------ RECORDS FOR THE EXERCISE

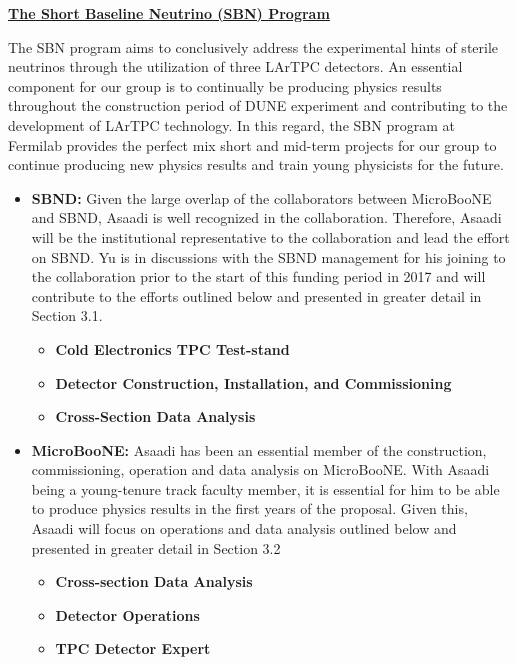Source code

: \begin{center}
\underline{\textbf{The Short Baseline Neutrino (SBN) Program}}
\end{center}

\noindent The SBN program aims to conclusively address the experimental hints of sterile neutrinos through the utilization of three LArTPC detectors. An essential component for our group is to continually be producing physics results throughout the construction period of DUNE experiment and contributing to the development of LArTPC technology. In this regard, the SBN program at Fermilab provides the perfect mix short and mid-term projects for our group to continue producing new physics results and train young physicists for the future.

\begin{itemize}

\item {{\bf SBND:} Given the large overlap of the collaborators between MicroBooNE and SBND, Asaadi is well recognized in the collaboration.  Therefore, Asaadi will be the institutional representative to the collaboration and lead the effort on SBND.  Yu is in discussions with the SBND management for his joining to the collaboration prior to the start of this funding period in 2017 and will contribute to the efforts outlined below and presented in greater detail in Section 3.1. } 
\begin{itemize}
\item{\textbf{Cold Electronics TPC Test-stand}}

\item{\textbf{Detector Construction, Installation, and Commissioning}}

\item{\textbf{Cross-Section Data Analysis}}

\end{itemize}

\item{{\bf MicroBooNE:} Asaadi has been an essential member of the construction, commissioning, operation and data analysis on MicroBooNE. With Asaadi being a young-tenure track faculty member, it is essential for him to be able to produce physics results in the first years of the proposal. Given this, Asaadi will focus on operations and data analysis outlined below and presented in greater detail in Section 3.2}

\begin{itemize}
\item{\textbf{Cross-section Data Analysis}}
\item{\textbf{Detector Operations}}
\item{\textbf{TPC Detector Expert}}


\end{itemize}
\end{itemize}
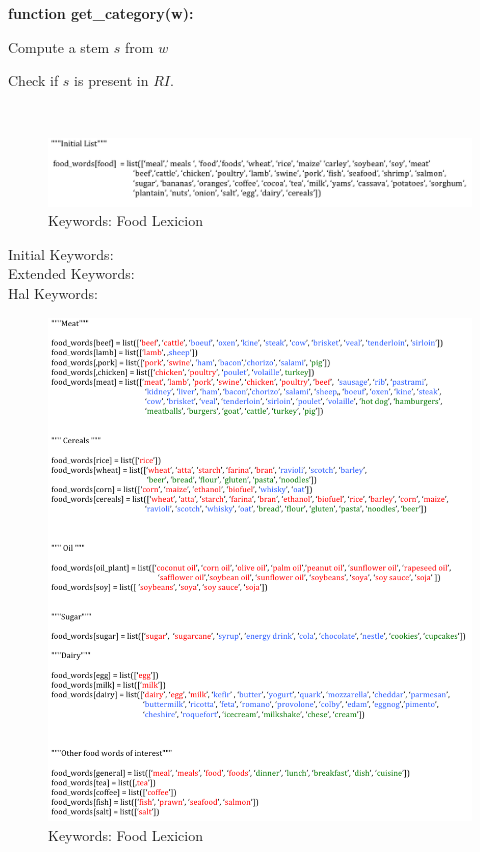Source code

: \documentclass[12pt]{report}
\begin{document}
\textbf{function get\_category(w):}

\indent
\begin{algorithm}[H]
Compute a stem $s$ from $w$ \par
Check if $s$ is present in $RI$.

\end{algorithm}
\noindent \\





 \begin{figure}[H]
\centerline{ \noindent\includegraphics[width=1\textwidth]{img/abs/ini_lex}}
 \caption{Keywords: Food Lexicion}
 \label{fig:flex}
\end{figure}

 \color{red} Initial Keywords: \\
 \color{blue}Extended Keywords:  \\
\color{green}Hal Keywords:  \\


 \begin{figure}[H]
\centerline{ \noindent\includegraphics[width=1\textwidth]{img/abs/hyrach_lex}}
 \caption{Keywords: Food Lexicion}
 \label{fig:flex}
\end{figure}
\end{document}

------------

Scan the data above for the word "color", then copy every line that holds it.

ANSWER SECTION:
 \color{red} Initial Keywords: \\
 \color{blue}Extended Keywords:  \\
\color{green}Hal Keywords:  \\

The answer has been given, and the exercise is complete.